Le pari est-il jouable ? Vincent Pillet reste sceptique. "Certes, la plateforme est aboutie et le système léger, interopérable avec tout l'écosystème Samsung... Mais ça reste au mieux une copie d'Android qui ne justifie pas forcément de changer d'OS". A l'heure où la personnalisation du smartphone est un vrai sujet (garder ses contacts, ses notes, sa musique, ses images dans le cloud...), la bataille fait rage entre les OS. Et tous peuvent se targuer d'avoir de forts taux de rétention client.

Dans cette quête de croissance de son parc d'utilisateurs, le Sud-Coréen ne pourra même pas miser sur celle des ventes de smartphones. Attendue à 19,3% en 2014 selon le cabinet d'études IDC, elle va chuter à 6,2% en 2018. Difficile dans de telles conditions d'atteindre la barre symbolique des 10% à partir de laquelle un OS commence à exister aux yeux des annonceurs. Microsoft lui-même a mis près de 2 ans pour l'atteindre, en capitalisant sur le rachat de Nokia.

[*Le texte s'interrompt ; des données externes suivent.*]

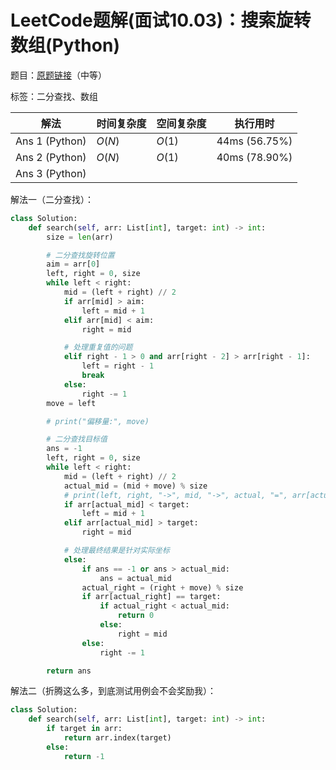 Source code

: # LeetCode题解(面试10.03)：搜索旋转数组(Python)

题目：[原题链接](https://leetcode-cn.com/problems/search-rotate-array-lcci/)（中等）

标签：二分查找、数组

| 解法           | 时间复杂度 | 空间复杂度 | 执行用时      |
| -------------- | ---------- | ---------- | ------------- |
| Ans 1 (Python) | $O(N)$     | $O(1)$     | 44ms (56.75%) |
| Ans 2 (Python) | $O(N)$     | $O(1)$     | 40ms (78.90%) |
| Ans 3 (Python) |            |            |               |

解法一（二分查找）：

```python
class Solution:
    def search(self, arr: List[int], target: int) -> int:
        size = len(arr)

        # 二分查找旋转位置
        aim = arr[0]
        left, right = 0, size
        while left < right:
            mid = (left + right) // 2
            if arr[mid] > aim:
                left = mid + 1
            elif arr[mid] < aim:
                right = mid

            # 处理重复值的问题
            elif right - 1 > 0 and arr[right - 2] > arr[right - 1]:
                left = right - 1
                break
            else:
                right -= 1
        move = left

        # print("偏移量:", move)

        # 二分查找目标值
        ans = -1
        left, right = 0, size
        while left < right:
            mid = (left + right) // 2
            actual_mid = (mid + move) % size
            # print(left, right, "->", mid, "->", actual, "=", arr[actual])
            if arr[actual_mid] < target:
                left = mid + 1
            elif arr[actual_mid] > target:
                right = mid

            # 处理最终结果是针对实际坐标
            else:
                if ans == -1 or ans > actual_mid:
                    ans = actual_mid
                actual_right = (right + move) % size
                if arr[actual_right] == target:
                    if actual_right < actual_mid:
                        return 0
                    else:
                        right = mid
                else:
                    right -= 1

        return ans
```

解法二（折腾这么多，到底测试用例会不会奖励我）：

```python
class Solution:
    def search(self, arr: List[int], target: int) -> int:
        if target in arr:
            return arr.index(target)
        else:
            return -1
```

Samsung aura clairement du mal à convertir l'intégralité de sa communauté à Tizen comme l'ambitionne pourtant son co-PDG. Vincent Pillet doute d'ailleurs que Samsung délaissera totalement Android. Une décision qui lui parait "dangereuse". Il voit plutôt dans l'arrivée de Tizen "un moyen d'exciter les marchés avec de la nouveauté" et table plutôt sur des lancements Galaxy à la fois sur Android et Tizen. Reste qu'à force de ménager la chèvre et le chou et en ne misant pas entièrement sur Tizen, Samsung pourrait reproduire le fiasco Bada. A moins que le Sud-Coréen ne voit tout simplement plus loin que le marché des smartphones et ambitionne en réalité de préempter celui des objets connectés. "Aujourd'hui, si nous devions réfléchir au développement d'un objet connecté, nous ne disposons pas vraiment d'alternative à Android Wear", commente Vincent Pillet.

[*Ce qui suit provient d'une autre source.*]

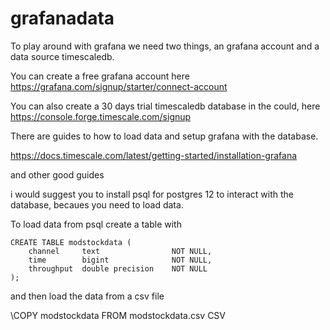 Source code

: # grafanadata

To play around with grafana we need two things, an grafana account and a data source timescaledb.

You can create a free grafana account here https://grafana.com/signup/starter/connect-account

You can also create a 30 days trial timescaledb database in the could, here https://console.forge.timescale.com/signup

There are guides to how to load data and setup grafana with the database.

https://docs.timescale.com/latest/getting-started/installation-grafana

and other good guides

i would suggest you to install psql for postgres 12 to interact with the database, becaues you need to load data.


To load data from psql create a table with

```
CREATE TABLE modstockdata (
    channel     text                NOT NULL,
    time        bigint              NOT NULL,
    throughput  double precision    NOT NULL
);
```


and then load the data from a csv file

\COPY modstockdata FROM modstockdata.csv CSV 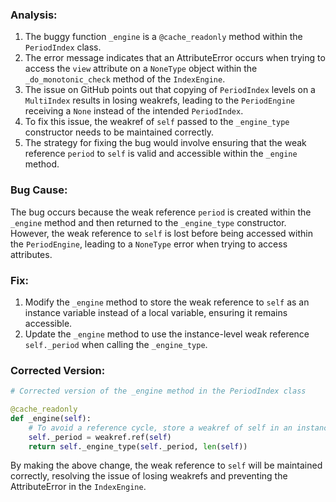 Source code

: ### Analysis:
1. The buggy function `_engine` is a `@cache_readonly` method within the `PeriodIndex` class.
2. The error message indicates that an AttributeError occurs when trying to access the `view` attribute on a `NoneType` object within the `_do_monotonic_check` method of the `IndexEngine`.
3. The issue on GitHub points out that copying of `PeriodIndex` levels on a `MultiIndex` results in losing weakrefs, leading to the `PeriodEngine` receiving a `None` instead of the intended `PeriodIndex`.
4. To fix this issue, the weakref of `self` passed to the `_engine_type` constructor needs to be maintained correctly.
5. The strategy for fixing the bug would involve ensuring that the weak reference `period` to `self` is valid and accessible within the `_engine` method.

### Bug Cause:
The bug occurs because the weak reference `period` is created within the `_engine` method and then returned to the `_engine_type` constructor. However, the weak reference to `self` is lost before being accessed within the `PeriodEngine`, leading to a `NoneType` error when trying to access attributes.

### Fix:
1. Modify the `_engine` method to store the weak reference to `self` as an instance variable instead of a local variable, ensuring it remains accessible.
2. Update the `_engine` method to use the instance-level weak reference `self._period` when calling the `_engine_type`.

### Corrected Version:
```python
# Corrected version of the _engine method in the PeriodIndex class

@cache_readonly
def _engine(self):
    # To avoid a reference cycle, store a weakref of self in an instance variable
    self._period = weakref.ref(self)
    return self._engine_type(self._period, len(self))
```

By making the above change, the weak reference to `self` will be maintained correctly, resolving the issue of losing weakrefs and preventing the AttributeError in the `IndexEngine`.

Et si Samsung visait le marché de 80 milliards d'objets connectés annoncés en 2020 ?

Et c'est ici que Samsung pourrait avoir sa carte à jouer. Montres, bracelets, lunettes, voitures ou encore réfrigérateurs...  En 2020, on pourrait compter dans le monde jusqu'à 80 milliards d'objets connectés, selon l'Idate. Les perspectives de croissance sont, de ce point de vue, énormes. A condition toutefois de proposer quelque chose qui apporte quelque chose de vraiment nouveau du côté de l'expérience utilisateur. "C'est vraiment par la valeur de l'objet qu'il va mettre sur le marché que Samsung pourra prétendre à ce rôle. Ce n'est évidemment pas encore gagné, surtout au vue de la déception Gear 2, mais cela reste beaucoup plus facile d'être disruptif sur les "wereable technologies" que sur le marché des smartphones",  analyse Vincent Pillet. Dans ces conditions, on peut se demander si la blague potache lancée par Samsung le 1er avril dernier, annonçant l'arrivée d'un "gant connecté" qui permet d'appeler un ami en un claquement de doigt ou de transformer sa main en appli, en restera une bien longtemps.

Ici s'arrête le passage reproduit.